Da qualche giorno a Ponte Catena sono ripresi i lavori di taglio indiscriminato della vegetazione lungo la riva sinistra dell’Adige e si sono subito accese le polemiche tra chi considera il lavoro uno scempio e chi invece plaude alla manutenzione del fiume. Come accade spesso in queste contrapposizioni ognuno resta fermo nelle sue convinzioni con il risultato che non cambia nulla nelle modalità di gestione del corso d’acqua.

Per consentire l’insediamento delle sue attività l’uomo nei secoli ha regolato il libero divagare dei fiumi creando argini, raddrizzando meandri, riducendo le aree di espansione. Confinati in alvei sempre più ristretti, durante le piene il letto dei fiumi doveva essere sgombro da qualsiasi impedimento al libero fluire dell’acqua, perciò togliere la vegetazione che vi cresce spontaneamente è diventata la principale preoccupazione dei curatori dei fiumi.

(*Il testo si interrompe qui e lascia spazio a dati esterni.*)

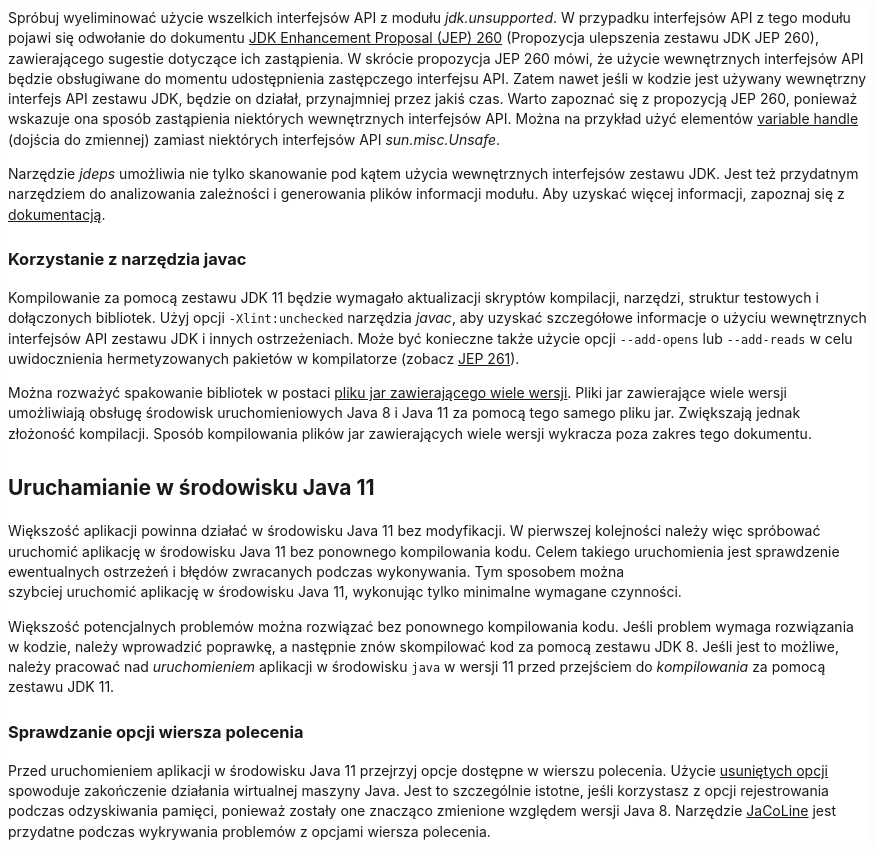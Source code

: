 Spróbuj wyeliminować użycie wszelkich interfejsów API z modułu *jdk.unsupported*. W przypadku interfejsów API z tego modułu pojawi się odwołanie do dokumentu [JDK Enhancement Proposal (JEP) 260](http://openjdk.java.net/jeps/260) (Propozycja ulepszenia zestawu JDK JEP 260), zawierającego sugestie dotyczące ich zastąpienia.
W skrócie propozycja JEP 260 mówi, że użycie wewnętrznych interfejsów API będzie obsługiwane do momentu udostępnienia zastępczego interfejsu API. Zatem nawet jeśli w kodzie jest używany wewnętrzny interfejs API zestawu JDK, będzie on działał, przynajmniej przez jakiś czas. Warto zapoznać się z propozycją JEP 260, ponieważ wskazuje ona sposób zastąpienia niektórych wewnętrznych interfejsów API. 
Można na przykład użyć elementów [variable handle](https://docs.oracle.com/en/java/javase/11/docs/api/java.base/java/lang/invoke/VarHandle.html) (dojścia do zmiennej) zamiast niektórych interfejsów API *sun.misc.Unsafe*. 

Narzędzie *jdeps* umożliwia nie tylko skanowanie pod kątem użycia wewnętrznych interfejsów zestawu JDK. Jest też przydatnym narzędziem do analizowania zależności i generowania plików informacji modułu. Aby uzyskać więcej informacji, zapoznaj się z [dokumentacją](https://docs.oracle.com/en/java/javase/11/tools/jdeps.html).

### <a name="using-javac"></a>Korzystanie z narzędzia javac

Kompilowanie za pomocą zestawu JDK 11 będzie wymagało aktualizacji skryptów kompilacji, narzędzi, struktur testowych i dołączonych bibliotek. Użyj opcji `-Xlint:unchecked` narzędzia *javac*, aby uzyskać szczegółowe informacje o użyciu wewnętrznych interfejsów API zestawu JDK i innych ostrzeżeniach. Może być konieczne także użycie opcji `--add-opens` lub `--add-reads` w celu uwidocznienia hermetyzowanych pakietów w kompilatorze (zobacz [JEP 261](http://openjdk.java.net/jeps/261)). 

Można rozważyć spakowanie bibliotek w postaci [pliku jar zawierającego wiele wersji](https://docs.oracle.com/en/java/javase/11/docs/specs/jar/jar.html#multi-release-jar-files). Pliki jar zawierające wiele wersji umożliwiają obsługę środowisk uruchomieniowych Java 8 i Java 11 za pomocą tego samego pliku jar. Zwiększają jednak złożoność kompilacji. Sposób kompilowania plików jar zawierających wiele wersji wykracza poza zakres tego dokumentu. 

## <a name="running-on-java-11"></a>Uruchamianie w środowisku Java 11

Większość aplikacji powinna działać w środowisku Java 11 bez modyfikacji. W pierwszej kolejności należy więc spróbować uruchomić aplikację w środowisku Java 11 bez ponownego kompilowania kodu. Celem takiego uruchomienia jest sprawdzenie ewentualnych ostrzeżeń i błędów zwracanych podczas wykonywania. Tym sposobem można  
szybciej uruchomić aplikację w środowisku Java 11, wykonując tylko minimalne wymagane czynności. 

Większość potencjalnych problemów można rozwiązać bez ponownego kompilowania kodu.
Jeśli problem wymaga rozwiązania w kodzie, należy wprowadzić poprawkę, a następnie znów skompilować kod za pomocą zestawu JDK 8. Jeśli jest to możliwe, należy pracować nad *uruchomieniem* aplikacji w środowisku `java` w wersji 11 przed przejściem do *kompilowania* za pomocą zestawu JDK 11. 

### <a name="check-command-line-options"></a>Sprawdzanie opcji wiersza polecenia

Przed uruchomieniem aplikacji w środowisku Java 11 przejrzyj opcje dostępne w wierszu polecenia. 
Użycie [usuniętych opcji](#unrecognized-options) spowoduje zakończenie działania wirtualnej maszyny Java. Jest to szczególnie istotne, jeśli korzystasz z opcji rejestrowania podczas odzyskiwania pamięci, ponieważ zostały one znacząco zmienione względem wersji Java 8. Narzędzie [JaCoLine](https://jacoline.dev/about) jest przydatne podczas wykrywania problemów z opcjami wiersza polecenia. 
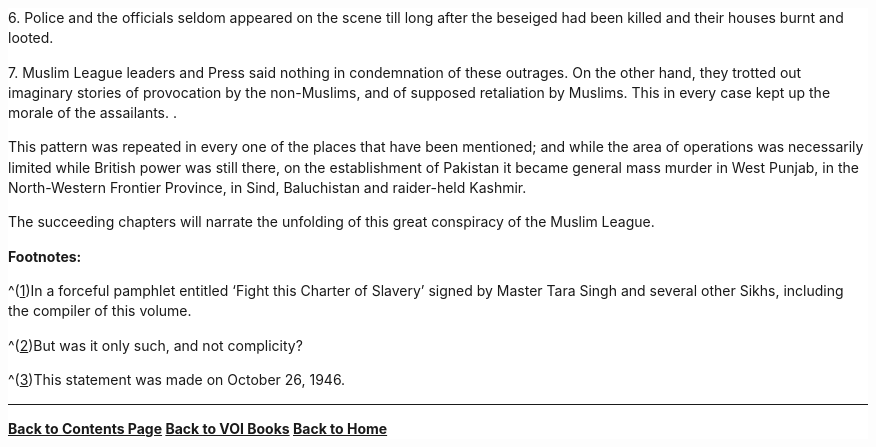 6\. Police and the officials seldom appeared on the scene till long
after the beseiged had been killed and their houses burnt and looted.

7\. Muslim League leaders and Press said nothing in condemnation of
these outrages.  On the other hand, they trotted out imaginary stories
of provocation by the non-Muslims, and of supposed retaliation by
Muslims.  This in every case kept up the morale of the assailants. .

This pattern was repeated in every one of the places that have been
mentioned; and while the area of operations was necessarily limited
while British power was still there, on the establishment of Pakistan it
became general mass murder in West Punjab, in the North-Western Frontier
Province, in Sind, Baluchistan and raider-held Kashmir.

The succeeding chapters will narrate the unfolding of this great
conspiracy of the Muslim League.  
 

**Footnotes:**

^([1](#1a))In a forceful pamphlet entitled ‘Fight this Charter of
Slavery’ signed by Master Tara Singh and several other Sikhs, including
the compiler of this volume.

^([2](#2a))But was it only such, and not complicity?

^([3](#3a))This statement was made on October 26, 1946.

------------------------------------------------------------------------

**[Back to Contents Page](index.htm)  [Back to VOI
Books](http://voiceofdharma.org/books)  [Back to
Home](http://voiceofdharma.org)**
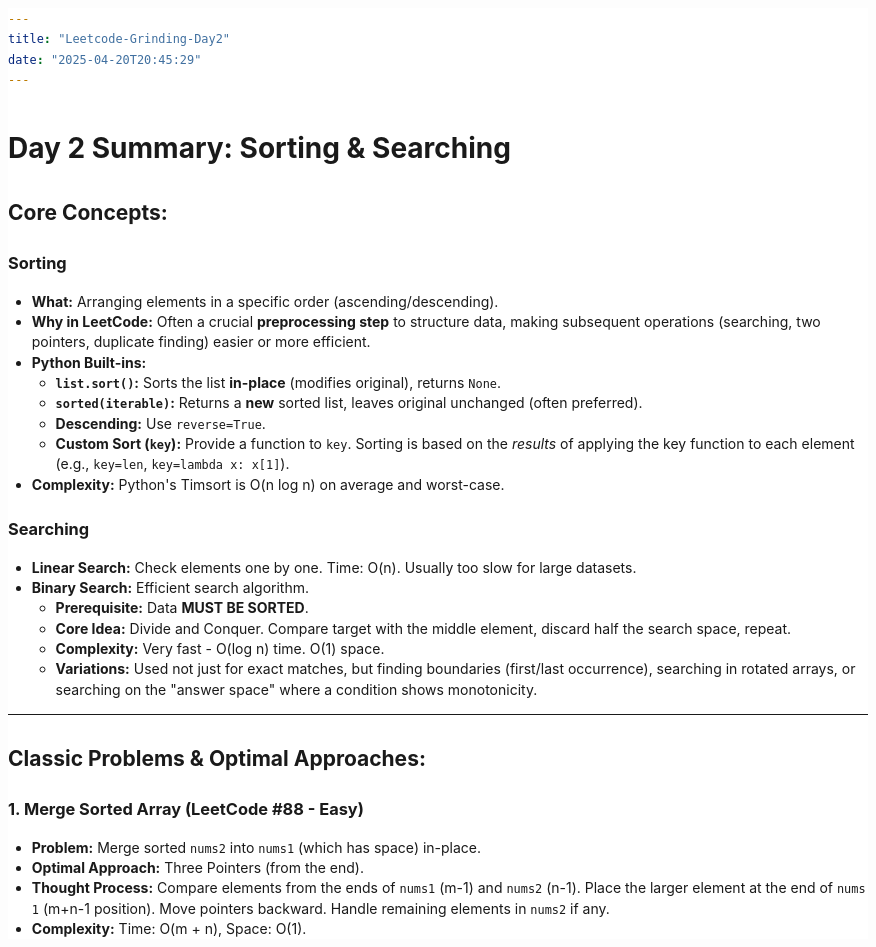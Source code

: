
 ```yaml
---
title: "Leetcode-Grinding-Day2"
date: "2025-04-20T20:45:29"
---
```


# Day 2 Summary: Sorting & Searching

## Core Concepts:

### Sorting

* **What:** Arranging elements in a specific order (ascending/descending).
* **Why in LeetCode:** Often a crucial **preprocessing step** to structure data, making subsequent operations (searching, two pointers, duplicate finding) easier or more efficient.
* **Python Built-ins:**
    * **`list.sort()`:** Sorts the list **in-place** (modifies original), returns `None`.
    * **`sorted(iterable)`:** Returns a **new** sorted list, leaves original unchanged (often preferred).
    * **Descending:** Use `reverse=True`.
    * **Custom Sort (`key`):** Provide a function to `key`. Sorting is based on the *results* of applying the key function to each element (e.g., `key=len`, `key=lambda x: x[1]`).
* **Complexity:** Python's Timsort is O(n log n) on average and worst-case.

### Searching

* **Linear Search:** Check elements one by one. Time: O(n). Usually too slow for large datasets.
* **Binary Search:** Efficient search algorithm.
    * **Prerequisite:** Data **MUST BE SORTED**.
    * **Core Idea:** Divide and Conquer. Compare target with the middle element, discard half the search space, repeat.
    * **Complexity:** Very fast - O(log n) time. O(1) space.
    * **Variations:** Used not just for exact matches, but finding boundaries (first/last occurrence), searching in rotated arrays, or searching on the "answer space" where a condition shows monotonicity.

---

## Classic Problems & Optimal Approaches:

### 1. Merge Sorted Array (LeetCode #88 - Easy)

* **Problem:** Merge sorted `nums2` into `nums1` (which has space) in-place.
* **Optimal Approach:** Three Pointers (from the end).
* **Thought Process:** Compare elements from the ends of `nums1` (m-1) and `nums2` (n-1). Place the larger element at the end of `nums1` (m+n-1 position). Move pointers backward. Handle remaining elements in `nums2` if any.
* **Complexity:** Time: O(m + n), Space: O(1).
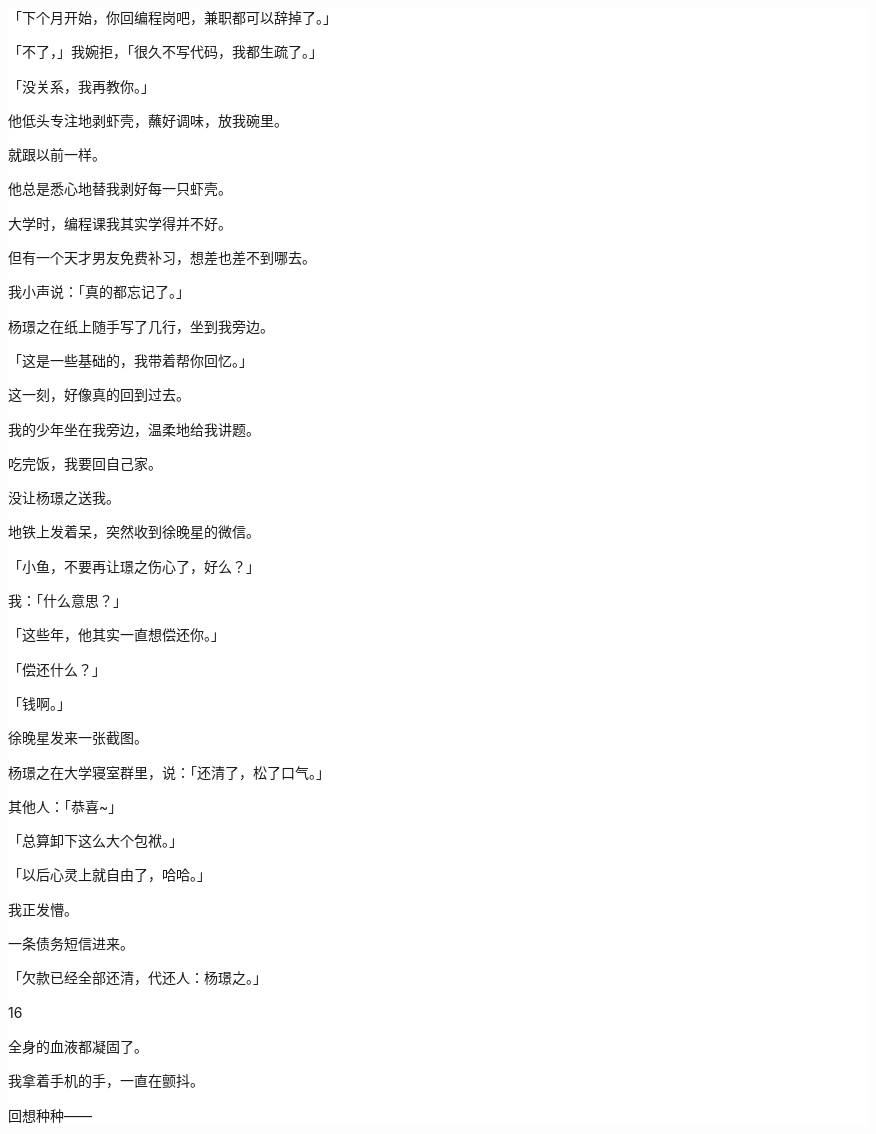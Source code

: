 「下个月开始，你回编程岗吧，兼职都可以辞掉了。」

「不了，」我婉拒，「很久不写代码，我都生疏了。」

「没关系，我再教你。」

他低头专注地剥虾壳，蘸好调味，放我碗里。

就跟以前一样。

他总是悉心地替我剥好每一只虾壳。

大学时，编程课我其实学得并不好。

但有一个天才男友免费补习，想差也差不到哪去。

我小声说：「真的都忘记了。」

杨璟之在纸上随手写了几行，坐到我旁边。

「这是一些基础的，我带着帮你回忆。」

这一刻，好像真的回到过去。

我的少年坐在我旁边，温柔地给我讲题。

吃完饭，我要回自己家。

没让杨璟之送我。

地铁上发着呆，突然收到徐晚星的微信。

「小鱼，不要再让璟之伤心了，好么？」

我：「什么意思？」

「这些年，他其实一直想偿还你。」

「偿还什么？」

「钱啊。」

徐晚星发来一张截图。

杨璟之在大学寝室群里，说：「还清了，松了口气。」

其他人：「恭喜~」

「总算卸下这么大个包袱。」

「以后心灵上就自由了，哈哈。」

我正发懵。

一条债务短信进来。

「欠款已经全部还清，代还人：杨璟之。」

16

全身的血液都凝固了。

我拿着手机的手，一直在颤抖。

回想种种——
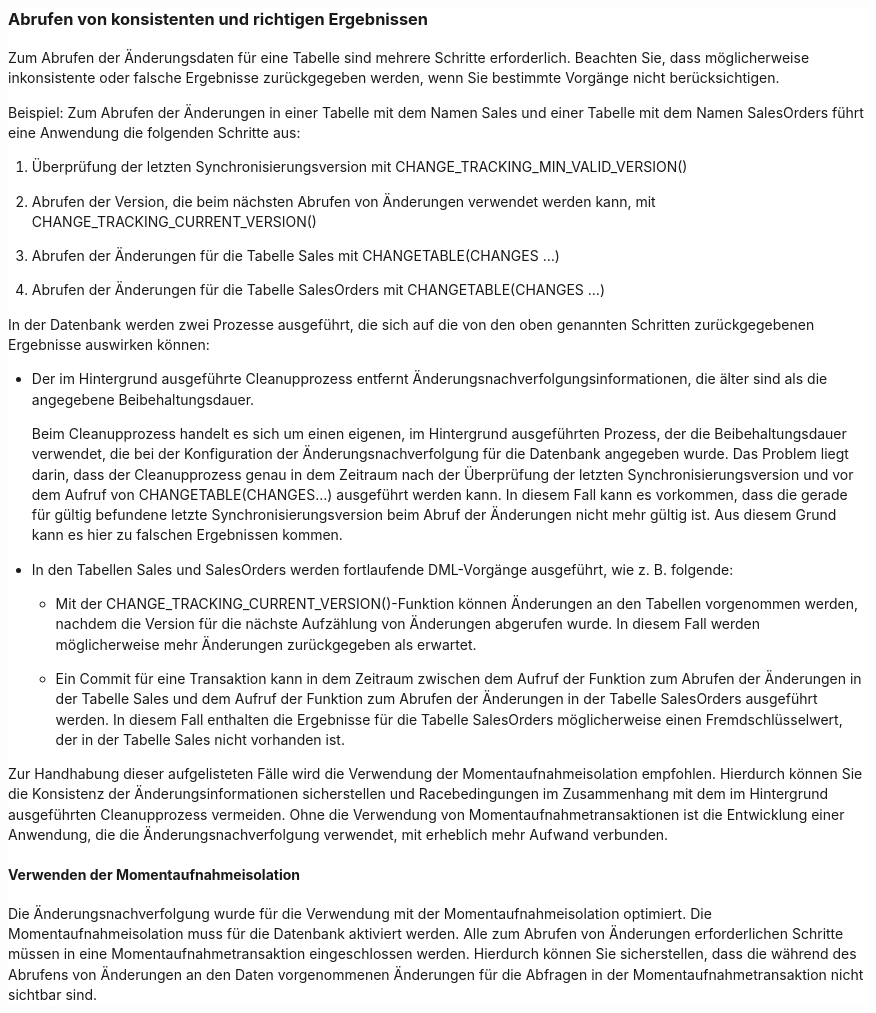 ### <a name="obtaining-consistent-and-correct-results"></a>Abrufen von konsistenten und richtigen Ergebnissen  
 Zum Abrufen der Änderungsdaten für eine Tabelle sind mehrere Schritte erforderlich. Beachten Sie, dass möglicherweise inkonsistente oder falsche Ergebnisse zurückgegeben werden, wenn Sie bestimmte Vorgänge nicht berücksichtigen.  
  
 Beispiel: Zum Abrufen der Änderungen in einer Tabelle mit dem Namen Sales und einer Tabelle mit dem Namen SalesOrders führt eine Anwendung die folgenden Schritte aus:  
  
1.  Überprüfung der letzten Synchronisierungsversion mit CHANGE_TRACKING_MIN_VALID_VERSION()  
  
2.  Abrufen der Version, die beim nächsten Abrufen von Änderungen verwendet werden kann, mit CHANGE_TRACKING_CURRENT_VERSION()  
  
3.  Abrufen der Änderungen für die Tabelle Sales mit CHANGETABLE(CHANGES …)  
  
4.  Abrufen der Änderungen für die Tabelle SalesOrders mit CHANGETABLE(CHANGES …)  
  
 In der Datenbank werden zwei Prozesse ausgeführt, die sich auf die von den oben genannten Schritten zurückgegebenen Ergebnisse auswirken können:  
  
-   Der im Hintergrund ausgeführte Cleanupprozess entfernt Änderungsnachverfolgungsinformationen, die älter sind als die angegebene Beibehaltungsdauer.  
  
     Beim Cleanupprozess handelt es sich um einen eigenen, im Hintergrund ausgeführten Prozess, der die Beibehaltungsdauer verwendet, die bei der Konfiguration der Änderungsnachverfolgung für die Datenbank angegeben wurde. Das Problem liegt darin, dass der Cleanupprozess genau in dem Zeitraum nach der Überprüfung der letzten Synchronisierungsversion und vor dem Aufruf von CHANGETABLE(CHANGES…) ausgeführt werden kann. In diesem Fall kann es vorkommen, dass die gerade für gültig befundene letzte Synchronisierungsversion beim Abruf der Änderungen nicht mehr gültig ist. Aus diesem Grund kann es hier zu falschen Ergebnissen kommen.  
  
-   In den Tabellen Sales und SalesOrders werden fortlaufende DML-Vorgänge ausgeführt, wie z. B. folgende:  
  
    -   Mit der CHANGE_TRACKING_CURRENT_VERSION()-Funktion können Änderungen an den Tabellen vorgenommen werden, nachdem die Version für die nächste Aufzählung von Änderungen abgerufen wurde. In diesem Fall werden möglicherweise mehr Änderungen zurückgegeben als erwartet.  
  
    -   Ein Commit für eine Transaktion kann in dem Zeitraum zwischen dem Aufruf der Funktion zum Abrufen der Änderungen in der Tabelle Sales und dem Aufruf der Funktion zum Abrufen der Änderungen in der Tabelle SalesOrders ausgeführt werden. In diesem Fall enthalten die Ergebnisse für die Tabelle SalesOrders möglicherweise einen Fremdschlüsselwert, der in der Tabelle Sales nicht vorhanden ist.  
  
 Zur Handhabung dieser aufgelisteten Fälle wird die Verwendung der Momentaufnahmeisolation empfohlen. Hierdurch können Sie die Konsistenz der Änderungsinformationen sicherstellen und Racebedingungen im Zusammenhang mit dem im Hintergrund ausgeführten Cleanupprozess vermeiden. Ohne die Verwendung von Momentaufnahmetransaktionen ist die Entwicklung einer Anwendung, die die Änderungsnachverfolgung verwendet, mit erheblich mehr Aufwand verbunden.  
  
#### <a name="using-snapshot-isolation"></a>Verwenden der Momentaufnahmeisolation  
 Die Änderungsnachverfolgung wurde für die Verwendung mit der Momentaufnahmeisolation optimiert. Die Momentaufnahmeisolation muss für die Datenbank aktiviert werden. Alle zum Abrufen von Änderungen erforderlichen Schritte müssen in eine Momentaufnahmetransaktion eingeschlossen werden. Hierdurch können Sie sicherstellen, dass die während des Abrufens von Änderungen an den Daten vorgenommenen Änderungen für die Abfragen in der Momentaufnahmetransaktion nicht sichtbar sind.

Decespugliamento totale a Ponte Catena, Verona

Decespugliamento totale a Ponte Catena, Verona

In Italia le norme sulle Opere Idrauliche risalgono ancora al Regio Decreto n° 523 del 1904 e da allora nella gestione poco o nulla è cambiato mentre sono molto cambiate le condizioni ambientali che influenzano i sistemi fluviali. Basti pensare agli stravolgimenti avvenuti in materia urbanistica con l’impermeabilizzazione dei suoli, alla canalizzazione dei corsi d’acqua con la cementificazione delle rive, ai cambiamenti climatici per cui piogge che cadevano in una giornata ora impiegano un’ora. Ma è cambiato anche l’approccio scientifico per cui il fiume non è più visto come un semplice vettore di acqua, ma come un sistema complesso dove convivono elementi minerali, vegetali e animali in continua interazione tra loro, per non parlare dell’importanza che, in ambienti sempre più antropizzati, hanno assunto i fiumi come elementi di difesa ambientale: corridoi ecologici, abbassamento delle bolle di calore, ricreazione, ecc. In sostanza il fiume è uno degli ambienti più ricchi di biodiversità e di valenze paesaggistiche che abbiamo.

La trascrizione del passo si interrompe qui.